_Work item_: Each of the lines below must be written out exactly as shown.

BEGIN Listed entries

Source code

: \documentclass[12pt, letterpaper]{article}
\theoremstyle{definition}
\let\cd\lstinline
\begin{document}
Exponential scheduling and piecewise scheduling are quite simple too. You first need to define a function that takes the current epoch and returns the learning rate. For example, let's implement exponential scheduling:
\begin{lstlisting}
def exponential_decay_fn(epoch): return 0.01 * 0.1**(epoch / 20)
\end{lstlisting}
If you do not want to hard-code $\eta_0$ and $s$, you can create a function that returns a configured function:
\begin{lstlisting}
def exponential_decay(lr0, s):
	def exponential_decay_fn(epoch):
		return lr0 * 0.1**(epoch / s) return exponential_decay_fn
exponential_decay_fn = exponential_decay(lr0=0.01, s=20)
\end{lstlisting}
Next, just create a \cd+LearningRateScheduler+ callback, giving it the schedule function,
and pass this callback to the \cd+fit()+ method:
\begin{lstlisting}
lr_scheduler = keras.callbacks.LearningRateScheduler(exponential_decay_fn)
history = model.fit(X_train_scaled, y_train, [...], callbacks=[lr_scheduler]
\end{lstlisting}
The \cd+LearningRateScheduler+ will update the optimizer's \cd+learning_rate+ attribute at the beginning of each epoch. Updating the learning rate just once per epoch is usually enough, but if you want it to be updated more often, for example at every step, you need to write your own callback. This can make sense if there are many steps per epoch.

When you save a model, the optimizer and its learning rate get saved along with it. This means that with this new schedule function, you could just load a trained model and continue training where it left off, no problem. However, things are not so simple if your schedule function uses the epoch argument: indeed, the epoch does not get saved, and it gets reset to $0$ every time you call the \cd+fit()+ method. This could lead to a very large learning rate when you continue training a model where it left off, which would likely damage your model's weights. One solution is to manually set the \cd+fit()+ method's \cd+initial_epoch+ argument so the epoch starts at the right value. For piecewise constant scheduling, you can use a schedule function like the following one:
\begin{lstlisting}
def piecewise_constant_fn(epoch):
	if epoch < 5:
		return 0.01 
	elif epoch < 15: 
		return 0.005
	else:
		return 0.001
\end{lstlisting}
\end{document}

END Listed entries

_Reply to the exercise_:
Source code

: \documentclass[12pt, letterpaper]{article}
\theoremstyle{definition}
\let\cd\lstinline
\begin{document}
Exponential scheduling and piecewise scheduling are quite simple too. You first need to define a function that takes the current epoch and returns the learning rate. For example, let's implement exponential scheduling:
\begin{lstlisting}
def exponential_decay_fn(epoch): return 0.01 * 0.1**(epoch / 20)
\end{lstlisting}
If you do not want to hard-code $\eta_0$ and $s$, you can create a function that returns a configured function:
\begin{lstlisting}
def exponential_decay(lr0, s):
	def exponential_decay_fn(epoch):
		return lr0 * 0.1**(epoch / s) return exponential_decay_fn
exponential_decay_fn = exponential_decay(lr0=0.01, s=20)
\end{lstlisting}
Next, just create a \cd+LearningRateScheduler+ callback, giving it the schedule function,
and pass this callback to the \cd+fit()+ method:
\begin{lstlisting}
lr_scheduler = keras.callbacks.LearningRateScheduler(exponential_decay_fn)
history = model.fit(X_train_scaled, y_train, [...], callbacks=[lr_scheduler]
\end{lstlisting}
The \cd+LearningRateScheduler+ will update the optimizer's \cd+learning_rate+ attribute at the beginning of each epoch. Updating the learning rate just once per epoch is usually enough, but if you want it to be updated more often, for example at every step, you need to write your own callback. This can make sense if there are many steps per epoch.

When you save a model, the optimizer and its learning rate get saved along with it. This means that with this new schedule function, you could just load a trained model and continue training where it left off, no problem. However, things are not so simple if your schedule function uses the epoch argument: indeed, the epoch does not get saved, and it gets reset to $0$ every time you call the \cd+fit()+ method. This could lead to a very large learning rate when you continue training a model where it left off, which would likely damage your model's weights. One solution is to manually set the \cd+fit()+ method's \cd+initial_epoch+ argument so the epoch starts at the right value. For piecewise constant scheduling, you can use a schedule function like the following one:
\begin{lstlisting}
def piecewise_constant_fn(epoch):
	if epoch < 5:
		return 0.01 
	elif epoch < 15: 
		return 0.005
	else:
		return 0.001
\end{lstlisting}
\end{document}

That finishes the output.